▶ EXTRACTED INFORMATION
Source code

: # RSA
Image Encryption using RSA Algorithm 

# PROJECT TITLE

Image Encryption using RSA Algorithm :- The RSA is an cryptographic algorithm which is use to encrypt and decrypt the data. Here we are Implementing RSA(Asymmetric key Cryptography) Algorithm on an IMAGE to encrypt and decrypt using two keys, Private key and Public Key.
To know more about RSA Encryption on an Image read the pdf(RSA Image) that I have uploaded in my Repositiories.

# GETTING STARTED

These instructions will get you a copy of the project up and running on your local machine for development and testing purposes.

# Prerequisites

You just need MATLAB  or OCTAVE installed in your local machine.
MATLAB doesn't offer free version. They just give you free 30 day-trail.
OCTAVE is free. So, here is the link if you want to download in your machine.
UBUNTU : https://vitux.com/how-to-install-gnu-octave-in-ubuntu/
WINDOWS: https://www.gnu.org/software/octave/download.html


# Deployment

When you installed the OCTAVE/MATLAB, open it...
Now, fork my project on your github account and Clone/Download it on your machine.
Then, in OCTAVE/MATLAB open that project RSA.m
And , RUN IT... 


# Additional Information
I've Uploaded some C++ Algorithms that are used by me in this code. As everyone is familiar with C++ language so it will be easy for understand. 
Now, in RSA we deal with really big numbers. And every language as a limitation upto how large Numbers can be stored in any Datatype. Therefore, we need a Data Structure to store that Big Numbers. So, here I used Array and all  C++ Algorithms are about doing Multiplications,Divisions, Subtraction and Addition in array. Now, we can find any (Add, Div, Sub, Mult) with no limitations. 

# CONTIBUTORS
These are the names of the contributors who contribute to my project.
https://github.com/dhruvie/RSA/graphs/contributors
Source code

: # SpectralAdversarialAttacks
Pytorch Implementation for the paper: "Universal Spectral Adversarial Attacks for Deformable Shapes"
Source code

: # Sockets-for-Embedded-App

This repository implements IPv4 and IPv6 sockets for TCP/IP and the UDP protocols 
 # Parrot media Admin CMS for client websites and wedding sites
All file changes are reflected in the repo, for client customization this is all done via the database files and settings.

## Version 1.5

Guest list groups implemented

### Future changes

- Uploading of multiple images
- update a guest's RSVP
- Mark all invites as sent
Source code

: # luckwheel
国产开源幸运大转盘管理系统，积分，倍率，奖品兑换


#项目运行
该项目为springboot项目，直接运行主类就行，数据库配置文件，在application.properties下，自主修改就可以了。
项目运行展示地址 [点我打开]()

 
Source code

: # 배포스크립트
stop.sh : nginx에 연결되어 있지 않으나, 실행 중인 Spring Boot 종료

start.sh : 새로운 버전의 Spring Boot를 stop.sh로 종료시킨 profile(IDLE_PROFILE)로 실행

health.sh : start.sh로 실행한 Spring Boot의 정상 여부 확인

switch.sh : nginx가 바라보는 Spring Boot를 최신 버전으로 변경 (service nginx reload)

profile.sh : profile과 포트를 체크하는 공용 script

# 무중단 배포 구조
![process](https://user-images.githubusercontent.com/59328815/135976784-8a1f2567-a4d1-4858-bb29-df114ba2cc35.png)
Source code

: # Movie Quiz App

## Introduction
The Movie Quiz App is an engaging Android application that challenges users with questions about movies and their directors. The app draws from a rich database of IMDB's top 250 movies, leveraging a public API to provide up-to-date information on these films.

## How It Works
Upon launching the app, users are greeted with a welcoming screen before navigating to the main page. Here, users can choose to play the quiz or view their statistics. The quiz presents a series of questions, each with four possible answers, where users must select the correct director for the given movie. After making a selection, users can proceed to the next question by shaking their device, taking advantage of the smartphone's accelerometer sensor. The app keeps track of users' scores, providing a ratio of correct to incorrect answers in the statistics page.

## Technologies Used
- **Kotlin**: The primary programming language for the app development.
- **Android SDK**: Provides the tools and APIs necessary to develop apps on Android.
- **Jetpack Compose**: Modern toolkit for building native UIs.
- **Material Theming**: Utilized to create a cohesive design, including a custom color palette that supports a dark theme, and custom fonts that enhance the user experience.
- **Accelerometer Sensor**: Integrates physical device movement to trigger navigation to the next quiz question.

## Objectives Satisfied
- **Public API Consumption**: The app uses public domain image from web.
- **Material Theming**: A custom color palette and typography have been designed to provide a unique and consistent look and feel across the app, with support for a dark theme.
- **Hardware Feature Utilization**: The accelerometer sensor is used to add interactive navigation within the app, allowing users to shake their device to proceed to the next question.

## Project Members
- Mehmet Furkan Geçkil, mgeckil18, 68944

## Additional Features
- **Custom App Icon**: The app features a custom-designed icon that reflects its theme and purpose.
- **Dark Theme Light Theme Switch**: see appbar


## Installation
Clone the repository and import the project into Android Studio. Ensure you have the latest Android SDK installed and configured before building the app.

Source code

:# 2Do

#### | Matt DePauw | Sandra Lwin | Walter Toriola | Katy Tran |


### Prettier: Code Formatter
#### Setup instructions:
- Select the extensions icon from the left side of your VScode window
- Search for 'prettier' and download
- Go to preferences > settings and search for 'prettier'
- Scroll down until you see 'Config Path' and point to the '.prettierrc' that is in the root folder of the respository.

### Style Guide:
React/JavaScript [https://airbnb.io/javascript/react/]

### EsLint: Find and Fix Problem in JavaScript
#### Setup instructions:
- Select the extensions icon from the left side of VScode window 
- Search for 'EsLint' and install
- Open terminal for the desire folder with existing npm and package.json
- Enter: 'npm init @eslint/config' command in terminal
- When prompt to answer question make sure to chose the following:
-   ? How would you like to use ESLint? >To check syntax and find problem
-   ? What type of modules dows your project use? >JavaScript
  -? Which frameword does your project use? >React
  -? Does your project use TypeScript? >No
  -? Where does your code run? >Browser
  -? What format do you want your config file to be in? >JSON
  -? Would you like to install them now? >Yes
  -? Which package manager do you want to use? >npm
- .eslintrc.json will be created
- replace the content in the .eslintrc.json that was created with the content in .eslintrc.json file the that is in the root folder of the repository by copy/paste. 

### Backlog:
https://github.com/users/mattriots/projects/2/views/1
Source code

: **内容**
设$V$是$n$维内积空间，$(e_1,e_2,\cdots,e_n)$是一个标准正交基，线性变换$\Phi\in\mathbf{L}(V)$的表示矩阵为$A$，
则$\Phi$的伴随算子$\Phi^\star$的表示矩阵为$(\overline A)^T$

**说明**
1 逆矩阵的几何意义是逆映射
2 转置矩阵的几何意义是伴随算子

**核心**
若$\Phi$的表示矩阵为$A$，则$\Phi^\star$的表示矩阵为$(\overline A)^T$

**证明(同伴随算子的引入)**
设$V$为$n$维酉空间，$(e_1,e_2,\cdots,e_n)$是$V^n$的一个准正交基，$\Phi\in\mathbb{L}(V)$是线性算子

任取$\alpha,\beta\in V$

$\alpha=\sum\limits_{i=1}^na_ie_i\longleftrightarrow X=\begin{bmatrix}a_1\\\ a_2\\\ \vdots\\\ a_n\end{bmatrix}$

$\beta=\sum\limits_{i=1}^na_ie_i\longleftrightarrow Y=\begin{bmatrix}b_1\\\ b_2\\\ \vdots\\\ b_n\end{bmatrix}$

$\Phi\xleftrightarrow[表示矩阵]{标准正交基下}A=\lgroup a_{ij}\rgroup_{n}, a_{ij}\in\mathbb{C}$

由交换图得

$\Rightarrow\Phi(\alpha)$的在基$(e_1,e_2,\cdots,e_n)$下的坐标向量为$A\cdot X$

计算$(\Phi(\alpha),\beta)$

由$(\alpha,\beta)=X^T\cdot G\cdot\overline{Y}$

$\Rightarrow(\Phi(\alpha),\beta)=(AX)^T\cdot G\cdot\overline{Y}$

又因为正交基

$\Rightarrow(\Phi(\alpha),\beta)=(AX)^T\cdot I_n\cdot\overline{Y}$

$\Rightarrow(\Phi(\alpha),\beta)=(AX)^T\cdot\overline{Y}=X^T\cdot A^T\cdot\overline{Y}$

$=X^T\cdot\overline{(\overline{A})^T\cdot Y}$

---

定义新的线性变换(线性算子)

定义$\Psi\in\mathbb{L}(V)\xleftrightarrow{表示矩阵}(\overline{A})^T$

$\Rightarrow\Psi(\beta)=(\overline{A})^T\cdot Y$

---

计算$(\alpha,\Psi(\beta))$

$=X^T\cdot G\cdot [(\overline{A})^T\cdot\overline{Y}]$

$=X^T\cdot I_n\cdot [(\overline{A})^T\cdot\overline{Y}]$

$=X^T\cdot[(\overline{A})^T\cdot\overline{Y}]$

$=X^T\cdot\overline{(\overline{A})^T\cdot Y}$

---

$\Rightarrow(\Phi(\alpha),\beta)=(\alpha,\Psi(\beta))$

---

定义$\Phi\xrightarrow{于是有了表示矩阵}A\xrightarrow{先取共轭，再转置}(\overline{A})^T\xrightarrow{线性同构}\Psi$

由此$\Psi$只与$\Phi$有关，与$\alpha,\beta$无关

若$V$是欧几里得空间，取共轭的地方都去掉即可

▶ TASK TO COMPLETE
Find and copy each line above that includes the string "root".

▶ EXERCISE SOLUTION
- Scroll down until you see 'Config Path' and point to the '.prettierrc' that is in the root folder of the respository.
- replace the content in the .eslintrc.json that was created with the content in .eslintrc.json file the that is in the root folder of the repository by copy/paste. 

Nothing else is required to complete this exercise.